> MATERIAL SHOWN
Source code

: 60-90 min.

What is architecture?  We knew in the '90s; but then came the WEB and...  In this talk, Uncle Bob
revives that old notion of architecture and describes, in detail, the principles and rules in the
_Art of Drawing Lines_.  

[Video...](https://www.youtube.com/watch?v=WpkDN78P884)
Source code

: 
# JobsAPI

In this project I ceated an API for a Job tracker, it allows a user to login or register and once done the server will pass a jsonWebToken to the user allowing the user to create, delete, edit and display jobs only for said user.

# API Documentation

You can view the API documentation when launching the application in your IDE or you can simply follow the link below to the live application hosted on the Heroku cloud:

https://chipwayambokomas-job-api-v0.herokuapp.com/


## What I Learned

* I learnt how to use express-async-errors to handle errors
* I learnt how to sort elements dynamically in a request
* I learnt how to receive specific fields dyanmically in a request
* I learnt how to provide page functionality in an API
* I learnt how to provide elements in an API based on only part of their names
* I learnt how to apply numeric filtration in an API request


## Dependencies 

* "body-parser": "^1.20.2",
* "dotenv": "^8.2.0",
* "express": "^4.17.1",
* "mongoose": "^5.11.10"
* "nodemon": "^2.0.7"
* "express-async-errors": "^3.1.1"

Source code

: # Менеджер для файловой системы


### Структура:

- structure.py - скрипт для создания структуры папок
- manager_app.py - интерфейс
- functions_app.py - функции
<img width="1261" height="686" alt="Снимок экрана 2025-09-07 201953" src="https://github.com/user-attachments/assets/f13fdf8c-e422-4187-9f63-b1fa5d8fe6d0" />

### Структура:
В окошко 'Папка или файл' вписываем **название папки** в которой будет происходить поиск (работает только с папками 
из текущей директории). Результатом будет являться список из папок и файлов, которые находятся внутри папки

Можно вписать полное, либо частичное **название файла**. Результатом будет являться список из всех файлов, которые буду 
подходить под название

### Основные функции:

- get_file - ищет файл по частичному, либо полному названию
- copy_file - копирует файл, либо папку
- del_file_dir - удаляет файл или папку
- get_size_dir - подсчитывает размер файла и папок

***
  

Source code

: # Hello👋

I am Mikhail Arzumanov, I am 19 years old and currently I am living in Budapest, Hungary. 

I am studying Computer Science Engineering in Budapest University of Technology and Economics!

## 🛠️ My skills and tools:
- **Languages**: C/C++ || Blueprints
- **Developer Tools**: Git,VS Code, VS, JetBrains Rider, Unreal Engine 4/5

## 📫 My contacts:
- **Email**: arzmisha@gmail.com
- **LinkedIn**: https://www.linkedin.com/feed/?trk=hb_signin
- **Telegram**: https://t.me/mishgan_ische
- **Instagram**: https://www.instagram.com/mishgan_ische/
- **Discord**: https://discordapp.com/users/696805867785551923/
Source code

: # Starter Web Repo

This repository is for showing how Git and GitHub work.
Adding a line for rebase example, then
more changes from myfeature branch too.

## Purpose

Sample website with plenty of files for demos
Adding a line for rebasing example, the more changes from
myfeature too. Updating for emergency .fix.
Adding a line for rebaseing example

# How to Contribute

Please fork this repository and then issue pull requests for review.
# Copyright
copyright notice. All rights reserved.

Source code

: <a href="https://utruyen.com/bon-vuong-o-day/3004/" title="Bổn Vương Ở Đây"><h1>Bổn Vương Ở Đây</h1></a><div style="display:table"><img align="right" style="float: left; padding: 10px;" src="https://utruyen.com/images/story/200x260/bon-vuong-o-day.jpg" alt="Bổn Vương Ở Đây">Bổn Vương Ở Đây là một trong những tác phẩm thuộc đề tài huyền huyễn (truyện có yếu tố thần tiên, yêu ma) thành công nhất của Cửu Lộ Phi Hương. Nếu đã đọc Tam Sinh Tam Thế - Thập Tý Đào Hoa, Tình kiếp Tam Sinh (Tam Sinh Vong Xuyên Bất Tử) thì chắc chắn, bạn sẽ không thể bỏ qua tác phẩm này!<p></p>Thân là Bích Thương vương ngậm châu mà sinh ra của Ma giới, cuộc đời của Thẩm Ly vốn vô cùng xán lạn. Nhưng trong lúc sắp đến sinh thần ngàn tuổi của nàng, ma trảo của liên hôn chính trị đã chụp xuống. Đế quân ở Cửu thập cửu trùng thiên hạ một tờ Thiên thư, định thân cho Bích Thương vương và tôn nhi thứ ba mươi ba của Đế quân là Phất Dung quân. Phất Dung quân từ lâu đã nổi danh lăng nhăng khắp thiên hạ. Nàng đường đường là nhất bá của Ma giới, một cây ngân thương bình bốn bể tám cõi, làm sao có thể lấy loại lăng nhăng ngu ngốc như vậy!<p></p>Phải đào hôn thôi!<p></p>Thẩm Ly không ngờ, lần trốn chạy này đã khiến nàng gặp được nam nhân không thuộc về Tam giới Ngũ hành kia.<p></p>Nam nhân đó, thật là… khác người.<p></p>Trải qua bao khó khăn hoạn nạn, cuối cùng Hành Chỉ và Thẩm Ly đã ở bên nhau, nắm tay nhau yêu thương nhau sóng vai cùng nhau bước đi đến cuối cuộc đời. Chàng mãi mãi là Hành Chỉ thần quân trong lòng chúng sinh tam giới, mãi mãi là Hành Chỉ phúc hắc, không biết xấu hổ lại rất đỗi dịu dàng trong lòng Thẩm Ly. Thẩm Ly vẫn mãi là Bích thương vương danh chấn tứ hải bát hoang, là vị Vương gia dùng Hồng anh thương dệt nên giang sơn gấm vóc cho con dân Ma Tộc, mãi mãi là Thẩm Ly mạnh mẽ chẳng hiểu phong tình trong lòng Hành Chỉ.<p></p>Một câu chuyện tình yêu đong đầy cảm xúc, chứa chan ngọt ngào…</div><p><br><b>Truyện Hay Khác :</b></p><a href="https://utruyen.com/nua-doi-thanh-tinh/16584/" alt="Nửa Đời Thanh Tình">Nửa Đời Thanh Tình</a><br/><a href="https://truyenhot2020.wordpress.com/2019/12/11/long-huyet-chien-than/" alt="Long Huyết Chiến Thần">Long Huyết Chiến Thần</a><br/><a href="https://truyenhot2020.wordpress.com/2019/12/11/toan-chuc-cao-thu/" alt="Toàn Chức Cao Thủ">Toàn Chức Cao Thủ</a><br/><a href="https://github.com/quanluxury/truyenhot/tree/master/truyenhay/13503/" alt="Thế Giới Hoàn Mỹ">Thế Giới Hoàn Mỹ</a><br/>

> TASK TO COMPLETE
Return each line above exactly.

> SOLVED PROBLEM
Source code

: 60-90 min.

What is architecture?  We knew in the '90s; but then came the WEB and...  In this talk, Uncle Bob
revives that old notion of architecture and describes, in detail, the principles and rules in the
_Art of Drawing Lines_.  

[Video...](https://www.youtube.com/watch?v=WpkDN78P884)
Source code

: 
# JobsAPI

In this project I ceated an API for a Job tracker, it allows a user to login or register and once done the server will pass a jsonWebToken to the user allowing the user to create, delete, edit and display jobs only for said user.

# API Documentation

You can view the API documentation when launching the application in your IDE or you can simply follow the link below to the live application hosted on the Heroku cloud:

https://chipwayambokomas-job-api-v0.herokuapp.com/


## What I Learned

* I learnt how to use express-async-errors to handle errors
* I learnt how to sort elements dynamically in a request
* I learnt how to receive specific fields dyanmically in a request
* I learnt how to provide page functionality in an API
* I learnt how to provide elements in an API based on only part of their names
* I learnt how to apply numeric filtration in an API request


## Dependencies 

* "body-parser": "^1.20.2",
* "dotenv": "^8.2.0",
* "express": "^4.17.1",
* "mongoose": "^5.11.10"
* "nodemon": "^2.0.7"
* "express-async-errors": "^3.1.1"

Source code

: # Менеджер для файловой системы


### Структура:

- structure.py - скрипт для создания структуры папок
- manager_app.py - интерфейс
- functions_app.py - функции
<img width="1261" height="686" alt="Снимок экрана 2025-09-07 201953" src="https://github.com/user-attachments/assets/f13fdf8c-e422-4187-9f63-b1fa5d8fe6d0" />

### Структура:
В окошко 'Папка или файл' вписываем **название папки** в которой будет происходить поиск (работает только с папками 
из текущей директории). Результатом будет являться список из папок и файлов, которые находятся внутри папки

Можно вписать полное, либо частичное **название файла**. Результатом будет являться список из всех файлов, которые буду 
подходить под название

### Основные функции:

- get_file - ищет файл по частичному, либо полному названию
- copy_file - копирует файл, либо папку
- del_file_dir - удаляет файл или папку
- get_size_dir - подсчитывает размер файла и папок

***
  

Source code

: # Hello👋

I am Mikhail Arzumanov, I am 19 years old and currently I am living in Budapest, Hungary. 

I am studying Computer Science Engineering in Budapest University of Technology and Economics!

## 🛠️ My skills and tools:
- **Languages**: C/C++ || Blueprints
- **Developer Tools**: Git,VS Code, VS, JetBrains Rider, Unreal Engine 4/5

## 📫 My contacts:
- **Email**: arzmisha@gmail.com
- **LinkedIn**: https://www.linkedin.com/feed/?trk=hb_signin
- **Telegram**: https://t.me/mishgan_ische
- **Instagram**: https://www.instagram.com/mishgan_ische/
- **Discord**: https://discordapp.com/users/696805867785551923/
Source code

: # Starter Web Repo

This repository is for showing how Git and GitHub work.
Adding a line for rebase example, then
more changes from myfeature branch too.

## Purpose

Sample website with plenty of files for demos
Adding a line for rebasing example, the more changes from
myfeature too. Updating for emergency .fix.
Adding a line for rebaseing example

# How to Contribute

Please fork this repository and then issue pull requests for review.
# Copyright
copyright notice. All rights reserved.

Source code

: <a href="https://utruyen.com/bon-vuong-o-day/3004/" title="Bổn Vương Ở Đây"><h1>Bổn Vương Ở Đây</h1></a><div style="display:table"><img align="right" style="float: left; padding: 10px;" src="https://utruyen.com/images/story/200x260/bon-vuong-o-day.jpg" alt="Bổn Vương Ở Đây">Bổn Vương Ở Đây là một trong những tác phẩm thuộc đề tài huyền huyễn (truyện có yếu tố thần tiên, yêu ma) thành công nhất của Cửu Lộ Phi Hương. Nếu đã đọc Tam Sinh Tam Thế - Thập Tý Đào Hoa, Tình kiếp Tam Sinh (Tam Sinh Vong Xuyên Bất Tử) thì chắc chắn, bạn sẽ không thể bỏ qua tác phẩm này!<p></p>Thân là Bích Thương vương ngậm châu mà sinh ra của Ma giới, cuộc đời của Thẩm Ly vốn vô cùng xán lạn. Nhưng trong lúc sắp đến sinh thần ngàn tuổi của nàng, ma trảo của liên hôn chính trị đã chụp xuống. Đế quân ở Cửu thập cửu trùng thiên hạ một tờ Thiên thư, định thân cho Bích Thương vương và tôn nhi thứ ba mươi ba của Đế quân là Phất Dung quân. Phất Dung quân từ lâu đã nổi danh lăng nhăng khắp thiên hạ. Nàng đường đường là nhất bá của Ma giới, một cây ngân thương bình bốn bể tám cõi, làm sao có thể lấy loại lăng nhăng ngu ngốc như vậy!<p></p>Phải đào hôn thôi!<p></p>Thẩm Ly không ngờ, lần trốn chạy này đã khiến nàng gặp được nam nhân không thuộc về Tam giới Ngũ hành kia.<p></p>Nam nhân đó, thật là… khác người.<p></p>Trải qua bao khó khăn hoạn nạn, cuối cùng Hành Chỉ và Thẩm Ly đã ở bên nhau, nắm tay nhau yêu thương nhau sóng vai cùng nhau bước đi đến cuối cuộc đời. Chàng mãi mãi là Hành Chỉ thần quân trong lòng chúng sinh tam giới, mãi mãi là Hành Chỉ phúc hắc, không biết xấu hổ lại rất đỗi dịu dàng trong lòng Thẩm Ly. Thẩm Ly vẫn mãi là Bích thương vương danh chấn tứ hải bát hoang, là vị Vương gia dùng Hồng anh thương dệt nên giang sơn gấm vóc cho con dân Ma Tộc, mãi mãi là Thẩm Ly mạnh mẽ chẳng hiểu phong tình trong lòng Hành Chỉ.<p></p>Một câu chuyện tình yêu đong đầy cảm xúc, chứa chan ngọt ngào…</div><p><br><b>Truyện Hay Khác :</b></p><a href="https://utruyen.com/nua-doi-thanh-tinh/16584/" alt="Nửa Đời Thanh Tình">Nửa Đời Thanh Tình</a><br/><a href="https://truyenhot2020.wordpress.com/2019/12/11/long-huyet-chien-than/" alt="Long Huyết Chiến Thần">Long Huyết Chiến Thần</a><br/><a href="https://truyenhot2020.wordpress.com/2019/12/11/toan-chuc-cao-thu/" alt="Toàn Chức Cao Thủ">Toàn Chức Cao Thủ</a><br/><a href="https://github.com/quanluxury/truyenhot/tree/master/truyenhay/13503/" alt="Thế Giới Hoàn Mỹ">Thế Giới Hoàn Mỹ</a><br/>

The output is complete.